Finding what feels good is not the same with letting yourself do all the things you want to do. Eating and sleeping and watching tv/movies. Isn’t that perfect? But are those going to take you anywhere?
Like most of the girls I hated my belly rolls. When are they going to disappear? Stop eating fatty foods, start counting your calories, do exercise and control yourself. Easy for them to say. Like that’s gonna happen. But here comes summer with her eyebrows so high and making me feel like a pig. I don’t have anything against big girls. I love them all. I think they are beautiful. Some have even have curves! But who am I kidding?I remember standing in front of the mirror. I remember staring at my naked self and crying why my belly rolls are too big. I hated myself for not knowing how to control. I clinged to something that feels like a starting line not knowing that I could have start anytime.
I started going to the gym with some friends. It’s actually fun as long as you have buddies. Having people that shares the same thoughts indeed helps. Then one day, they stopped. They became busier. I didn’t like going on my own so I stopped too. I gained twice than I lost. I was frustrated again. I was crying again. I was hating myself again.

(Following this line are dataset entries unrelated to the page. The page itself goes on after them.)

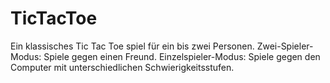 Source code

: # TicTacToe
Ein klassisches Tic Tac Toe spiel für ein bis zwei Personen. 
Zwei-Spieler-Modus: Spiele gegen einen Freund.
Einzelspieler-Modus: Spiele gegen den Computer mit unterschiedlichen Schwierigkeitsstufen.
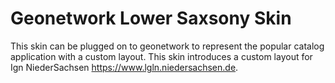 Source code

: # Geonetwork Lower Saxsony Skin

This skin can be plugged on to geonetwork to represent the popular catalog application with a custom layout. This skin introduces a custom layout for Ign NiederSachsen https://www.lgln.niedersachsen.de.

The struggle is real. No matter how I try to accept myself, I honestly can’t. Jealousy and insecurity ate me up. WHOLE. Body positivity is what I fakely practiced that time. I shouted how much I love my belly rolls and stretch marks and imperfections when I hate them to the core. People say things that doesn’t displease anyone. Social media can kill a person once it attacks so everybody tries to get out of it’s way.
I hated doing exercise. My feet hurts after running. I wanted to be that athletic active girl but I just can’t. I’m a lazy bum in reality. It was silly but I looked up some tips on google. How to lose wait without going to the gym? Home exercise was on top of the list but hohohoho here comes a yoga video.
Yoga was what I thought to be all sititng and meditating and even flying while closing your eyes and crossing your legs. Isn’t that kind of religious? I thought it’s a practice of being still. I never thought it was actually a journey.